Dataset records
_ _ _
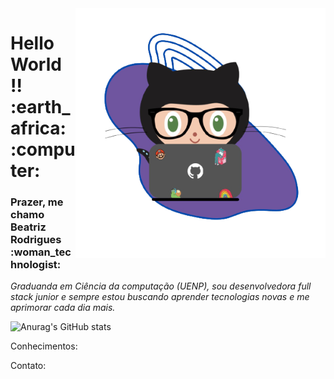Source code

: <img align="right" width="400" height="400" alt="girBia-removebg-preview png" src="https://github.com/BeatrizRodrigues/BeatrizRodrigues/blob/main/imagens/girBia-removebg-preview.png"/>

<h1>Hello World !! :earth_africa: :computer: </h1>


<h3>Prazer, me chamo Beatriz Rodrigues :woman_technologist:</h3>

<p>
  <em>
Graduanda em Ciência da computação (UENP), sou desenvolvedora 
full stack junior e sempre estou buscando aprender tecnologias novas e me aprimorar cada dia mais.
  </em>  
</p>

![Anurag's GitHub stats](https://github-readme-stats.vercel.app/api?username=anuraghazra&show_icons=true&theme=radical)


Conhecimentos:

Contato:


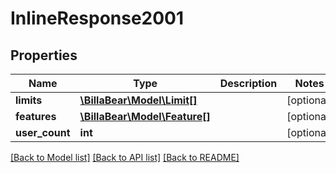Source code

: # InlineResponse2001

## Properties
Name | Type | Description | Notes
------------ | ------------- | ------------- | -------------
**limits** | [**\BillaBear\Model\Limit[]**](Limit.md) |  | [optional] 
**features** | [**\BillaBear\Model\Feature[]**](Feature.md) |  | [optional] 
**user_count** | **int** |  | [optional] 

[[Back to Model list]](../../README.md#documentation-for-models) [[Back to API list]](../../README.md#documentation-for-api-endpoints) [[Back to README]](../../README.md)

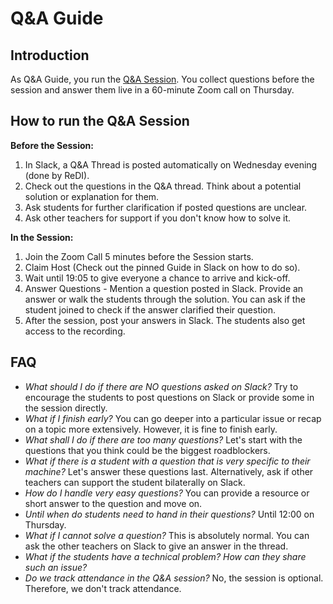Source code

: # Q&A Guide

## Introduction
As Q&A Guide, you run the [Q&A Session](https://github.com/ReDI-School/ux_ui_bootcamp/blob/main/volunteers/qa_session.md). You collect questions before the session and answer them live in a 60-minute Zoom call on Thursday.

## How to run the Q&A Session

**Before the Session:**
1. In Slack, a Q&A Thread is posted automatically on Wednesday evening (done by ReDI).
2. Check out the questions in the Q&A thread. Think about a potential solution or explanation for them.
3. Ask students for further clarification if posted questions are unclear.
4. Ask other teachers for support if you don't know how to solve it. 

**In the Session:**
1. Join the Zoom Call 5 minutes before the Session starts. 
2. Claim Host (Check out the pinned Guide in Slack on how to do so).
3. Wait until 19:05 to give everyone a chance to arrive and kick-off.
4. Answer Questions - Mention a question posted in Slack. Provide an answer or walk the students through the solution. You can ask if the student joined to check if the answer clarified their question.
5. After the session, post your answers in Slack. The students also get access to the recording.


## FAQ
- _What should I do if there are NO questions asked on Slack?_ Try to encourage the students to post questions on Slack or provide some in the session directly.
- _What if I finish early?_ You can go deeper into a particular issue or recap on a topic more extensively. However, it is fine to finish early.
- _What shall I do if there are too many questions?_ Let's start with the questions that you think could be the biggest roadblockers.
- _What if there is a student with a question that is very specific to their machine?_ Let's answer these questions last. Alternatively, ask if other teachers can support the student bilaterally on Slack. 
- _How do I handle very easy questions?_ You can provide a resource or short answer to the question and move on. 
- _Until when do students need to hand in their questions?_ Until 12:00 on Thursday. 
- _What if I cannot solve a question?_ This is absolutely normal. You can ask the other teachers on Slack to give an answer in the thread. 
- _What if the students have a technical problem? How can they share such an issue?_
- _Do we track attendance in the Q&A session?_ No, the session is optional. Therefore, we don't track attendance.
_ _ _
*WHAT THIS TASK INVOLVES:*
"solve" is the word to look for; copy every line of the data that has it.

*OUTPUT FOR THIS TASK:*
4. Ask other teachers for support if you don't know how to solve it. 
- _What if I cannot solve a question?_ This is absolutely normal. You can ask the other teachers on Slack to give an answer in the thread. 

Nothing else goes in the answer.